--- Supplied data ---

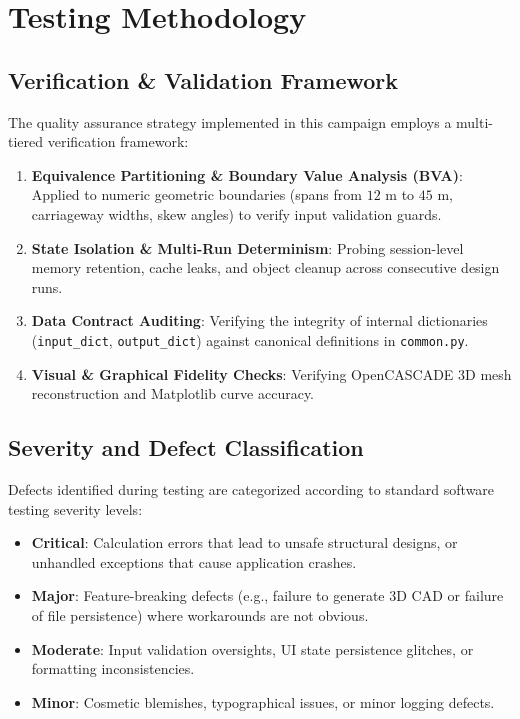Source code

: \chapter{Testing Methodology}
\label{chap:testing_methodology}

\section{Verification \& Validation Framework}
The quality assurance strategy implemented in this campaign employs a multi-tiered verification framework:
\begin{enumerate}
    \item \textbf{Equivalence Partitioning \& Boundary Value Analysis (BVA)}: Applied to numeric geometric boundaries (spans from $12\text{ m}$ to $45\text{ m}$, carriageway widths, skew angles) to verify input validation guards.
    \item \textbf{State Isolation \& Multi-Run Determinism}: Probing session-level memory retention, cache leaks, and object cleanup across consecutive design runs.
    \item \textbf{Data Contract Auditing}: Verifying the integrity of internal dictionaries (\texttt{input\_dict}, \texttt{output\_dict}) against canonical definitions in \texttt{common.py}.
    \item \textbf{Visual \& Graphical Fidelity Checks}: Verifying OpenCASCADE 3D mesh reconstruction and Matplotlib curve accuracy.
\end{enumerate}

\section{Severity and Defect Classification}
Defects identified during testing are categorized according to standard software testing severity levels:
\begin{itemize}
    \item \textbf{Critical}: Calculation errors that lead to unsafe structural designs, or unhandled exceptions that cause application crashes.
    \item \textbf{Major}: Feature-breaking defects (e.g., failure to generate 3D CAD or failure of file persistence) where workarounds are not obvious.
    \item \textbf{Moderate}: Input validation oversights, UI state persistence glitches, or formatting inconsistencies.
    \item \textbf{Minor}: Cosmetic blemishes, typographical issues, or minor logging defects.
\end{itemize}
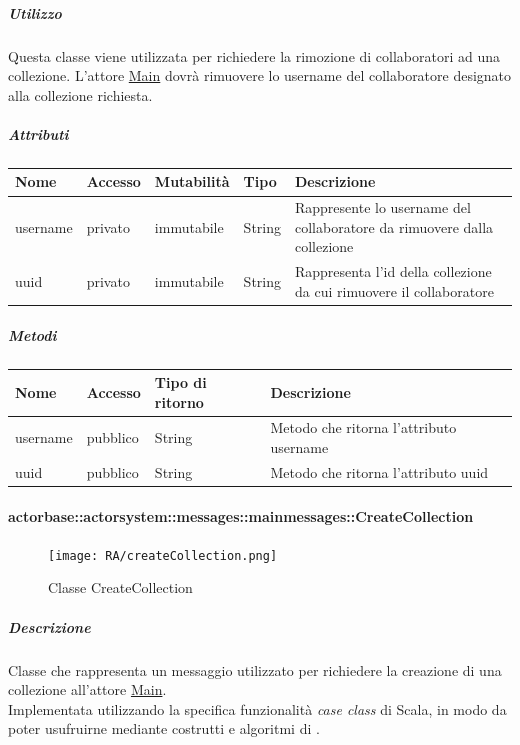 \documentclass{scalatekids-article}
\begin{document}
\subparagraph{Utilizzo}
Questa classe viene utilizzata per richiedere la rimozione di collaboratori ad
una collezione. L'attore
\hyperref[sec:actorbase::actorsystem::actors::main::Main]{Main} dovrà rimuovere
lo username del collaboratore designato alla collezione richiesta.

\subparagraph{Attributi}
\begin{tabular}{| p{2cm} | p{1.5cm} | p{2cm} | p{3cm} | p{8.5cm} |}
  \hline
  Nome & Accesso & Mutabilità & Tipo & Descrizione\\
  \hline
  username & privato & immutabile & String & Rappresente lo username del collaboratore da rimuovere dalla collezione\\
  \hline
  uuid & privato & immutabile & String & Rappresenta l'id della collezione da cui rimuovere il collaboratore\\
  \hline
\end{tabular}

\subparagraph{Metodi}
\begin{tabular}{| p{3cm} | p{1.5cm} | p{3.5cm} | p{9cm} |}
  \hline
  Nome & Accesso & Tipo di ritorno & Descrizione\\
  \hline
  username & pubblico & String & Metodo che ritorna l'attributo username\\
  \hline
  uuid & pubblico & String & Metodo che ritorna l'attributo uuid\\
  \hline
\end{tabular}

\paragraph{actorbase::actorsystem::messages::mainmessages::CreateCollection}
\label{sec:actorbase::actorsystem::messages::mainmessages::CreateCollection}

\begin{figure}[H]
  \begin{center}
    \texttt{[image: RA/createCollection.png]}
    \caption{Classe CreateCollection}
  \end{center}
\end{figure}

\subparagraph{Descrizione}
Classe che rappresenta un messaggio utilizzato per richiedere la creazione di una collezione all'attore \hyperref[sec:actorbase::actorsystem::actors::main::Main]{Main}.\\Implementata
utilizzando la specifica funzionalità \textit{case class} di Scala, in modo da poter usufruirne mediante costrutti e algoritmi di
.
\end{document}
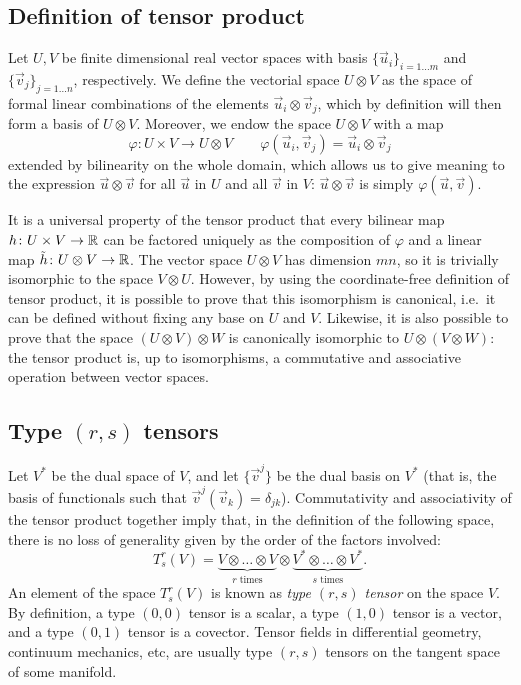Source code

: \subsection*{Definition of tensor product}

Let $U,V$ be finite dimensional real vector spaces with basis
$\{\vec{u}_i\}_{i = 1 \ldots m}$ and $\{\vec{v}_j\}_{j = 1 \ldots n}$, respectively.
We define the vectorial space $U \otimes V$ as the space of formal
linear combinations of the elements $\vec{u}_i \otimes \vec{v}_j$,
which by definition will then form a basis of $U \otimes V$.
Moreover, we endow the space $U \otimes V$ with a map
\[
\varphi \colon U \times V \to U \otimes V
\qquad
\varphi(\vec{u}_i,\vec{v}_j) = \vec{u}_i \otimes \vec{v}_j
\]
extended by bilinearity on the whole domain,
which allows us to give meaning to the expression $\vec{u} \otimes \vec{v}$
for all $\vec{u}$ in $U$ and all $\vec{v}$ in $V$: $\vec{u} \otimes \vec{v}$
is simply $\varphi(\vec{u},\vec{v})$.

It is a universal property of the tensor product that every bilinear map
$h \colon U \times V \to \mathbb{R}$ can be factored uniquely as the composition of
$\varphi$ and a linear map $\tilde{h} \colon U \otimes V \to \mathbb{R}$.
The vector space $U \otimes V$ has dimension $mn$, so it is trivially isomorphic
to the space $V \otimes U$. However, by using the coordinate-free definition
of tensor product, it is possible to prove that this isomorphism is canonical,
i.e.\ it can be defined without fixing any base on $U$ and $V$.
Likewise, it is also possible to prove that the space $(U \otimes V) \otimes W$
is canonically isomorphic to $U \otimes (V \otimes W)$: the tensor
product is, up to isomorphisms, a commutative and associative operation
between vector spaces.

\subsection*{Type $(r,s)$ tensors}

Let $V^*$ be the dual space of $V$, and let $\{\vec{v}^j\}$ be the dual basis
on $V^*$ (that is, the basis of functionals such that
$\vec{v}^j(\vec{v}_k) = \delta_{jk}$).
Commutativity and associativity of the tensor product together imply that,
in the definition of the following space, there is no loss of generality
given by the order of the factors involved:
\[
T^r_s(V) = \underbrace{V \otimes \dots \otimes V}_{\text{$r$ times}}
\otimes
\underbrace{V^* \otimes \dots \otimes V^*}_{\text{$s$ times}}.
\]
An element of the space $T_s^r(V)$ is known as \emph{type $(r,s)$ tensor}
on the space $V$. By definition, a type $(0,0)$ tensor is a scalar,
a type $(1,0)$ tensor is a vector, and a type $(0,1)$ tensor is a covector.
Tensor fields in differential geometry, continuum mechanics,
etc, are usually type $(r,s)$ tensors on the tangent space of some manifold.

---

- [Exercise brief] A single figure, the number of lines above with the word "attore", is the whole answer.

- [Answer below] 2